- _PROVIDED RECORDS_
● ● ● ● ● ● ●

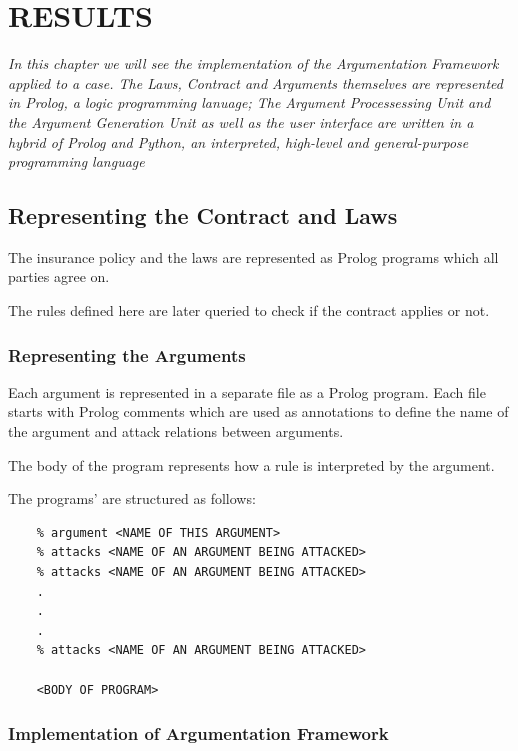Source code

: \setlength{\footskip}{8mm}

\chapter{RESULTS}
\label{ch:results}

\textit{In this chapter we will see the implementation of the Argumentation Framework applied to a case. The Laws, Contract and Arguments themselves are represented in Prolog, a logic programming lanuage; The Argument Processessing Unit and the Argument Generation Unit as well as the user interface are written in a hybrid of Prolog and Python, an interpreted, high-level and general-purpose programming language }

\section{Representing the Contract and Laws}

The insurance policy and the laws are represented as Prolog programs which all parties agree on.

The rules defined here are later queried to check if the contract applies or not.

\subsection{Representing the Arguments}

Each argument is represented in a separate file as a Prolog program. Each file starts with Prolog comments which are used as annotations to define the name of the argument and attack relations between arguments.

The body of the program represents how a rule is interpreted by the argument.

The programs' are structured as follows:

\begin{verbatim}
    % argument <NAME OF THIS ARGUMENT>
    % attacks <NAME OF AN ARGUMENT BEING ATTACKED>
    % attacks <NAME OF AN ARGUMENT BEING ATTACKED>
    .
    .
    .
    % attacks <NAME OF AN ARGUMENT BEING ATTACKED>
    
    <BODY OF PROGRAM>
\end{verbatim}

\subsection{Implementation of Argumentation Framework}

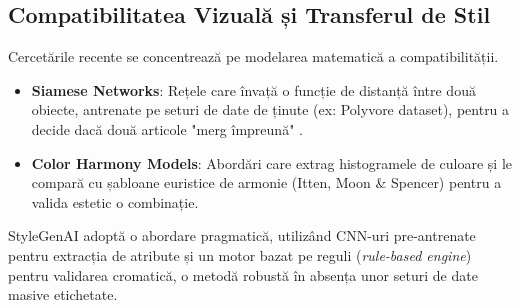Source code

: \subsection{Compatibilitatea Vizuală și Transferul de Stil}
Cercetările recente se concentrează pe modelarea matematică a compatibilității.
\begin{itemize}
    \item \textbf{Siamese Networks}: Rețele care învață o funcție de distanță între două obiecte, antrenate pe seturi de date de ținute (ex: Polyvore dataset), pentru a decide dacă două articole "merg împreună" \cite{vaswani2017attention}.
    \item \textbf{Color Harmony Models}: Abordări care extrag histogramele de culoare și le compară cu șabloane euristice de armonie (Itten, Moon & Spencer) pentru a valida estetic o combinație.
\end{itemize}

StyleGenAI adoptă o abordare pragmatică, utilizând CNN-uri pre-antrenate pentru extracția de atribute și un motor bazat pe reguli (\textit{rule-based engine}) pentru validarea cromatică, o metodă robustă în absența unor seturi de date masive etichetate.
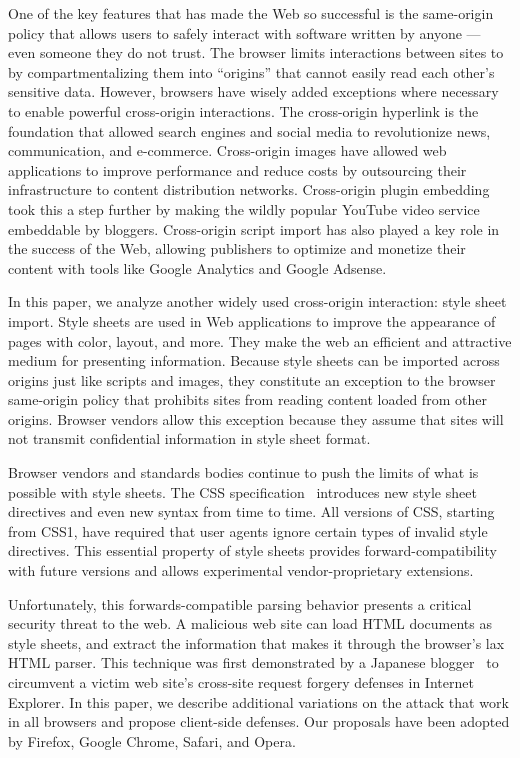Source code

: \documentclass{acm_proc_article-sp}
\begin{document}
One of the key features that has made the Web so successful is the same-origin
policy that allows users to safely interact with software written by anyone
--- even someone they do not trust. The browser limits interactions between
sites to by compartmentalizing them into ``origins'' that cannot easily read
each other's sensitive data. However, browsers have wisely added exceptions
where necessary to enable powerful cross-origin interactions. The cross-origin
hyperlink is the foundation that allowed search engines and social media to
revolutionize news, communication, and e-commerce. Cross-origin images have
allowed web applications to improve performance and reduce costs by
outsourcing their infrastructure to content distribution networks.
Cross-origin plugin embedding took this a step further by making the wildly
popular YouTube video service embeddable by bloggers. Cross-origin script
import has also played a key role in the success of the Web, allowing
publishers to optimize and monetize their content with tools like Google
Analytics and Google Adsense.

In this paper, we analyze another widely used cross-origin interaction: style
sheet import. Style sheets are used in Web applications to improve the
appearance of pages with color, layout, and more. They make the web an
efficient and attractive medium for presenting information. Because style
sheets can be imported across origins just like scripts and images, they
constitute an exception to the browser same-origin policy that prohibits sites
from reading content loaded from other origins. Browser vendors allow this
exception because they assume that sites will not transmit confidential information in style sheet format.

Browser vendors and standards bodies continue to push the limits of what is
possible with style sheets. The CSS specification~\cite{cssspec} introduces
new style sheet directives and even new syntax from time to time. All versions
of CSS, starting from CSS1, have required that user agents ignore certain
types of invalid style directives. This essential property of style sheets
provides forward-compatibility with future versions and allows experimental
vendor-proprietary extensions.

Unfortunately, this forwards-compatible parsing behavior presents a critical
security threat to the web. A malicious web site can load HTML documents as
style sheets, and extract the information that makes it through the browser's
lax HTML parser. This technique was first demonstrated by a Japanese
blogger~\cite{cssxss} to circumvent a victim web site's cross-site request
forgery defenses in Internet Explorer. In this paper, we describe additional
variations on the attack that work in all browsers and propose client-side
defenses. Our proposals have been adopted by Firefox, Google Chrome, Safari,
and Opera.
\end{document}
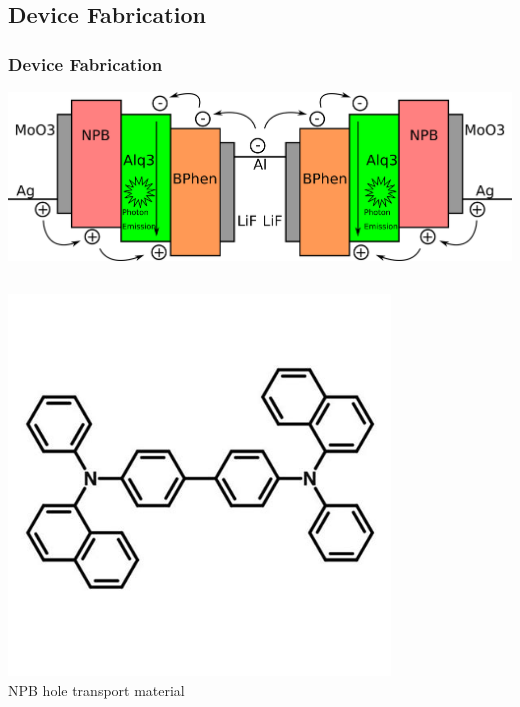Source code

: \documentclass{beamer}
\begin{document}
    \subsection{Device Fabrication}
		\begin{frame}
			\frametitle{Device Fabrication}
			\centering
			\includegraphics[width=\textwidth]{images/microcavity_band_diagram.png}
			\vspace{0.5cm}
			\begin{columns}
				\begin{column}{0.3\textwidth}
					\centering
					\includegraphics[width=0.8\textwidth]{images/npb_structure.jpg}\\
					\tiny NPB hole transport material
				\end{column}
				\begin{column}{0.3\textwidth}
					\centering

\end{column}
\end{columns}
\end{frame}
\end{document}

● ● ● ● ● ● ●

- _TASK BRIEF_
Please copy, exactly and with nothing else, the lines above beginning at the line that has "possible with style" and ending with the line that has "types of invalid".

- _ANSWER TO THIS EXERCISE_
possible with style sheets. The CSS specification~\cite{cssspec} introduces
new style sheet directives and even new syntax from time to time. All versions
of CSS, starting from CSS1, have required that user agents ignore certain
types of invalid style directives. This essential property of style sheets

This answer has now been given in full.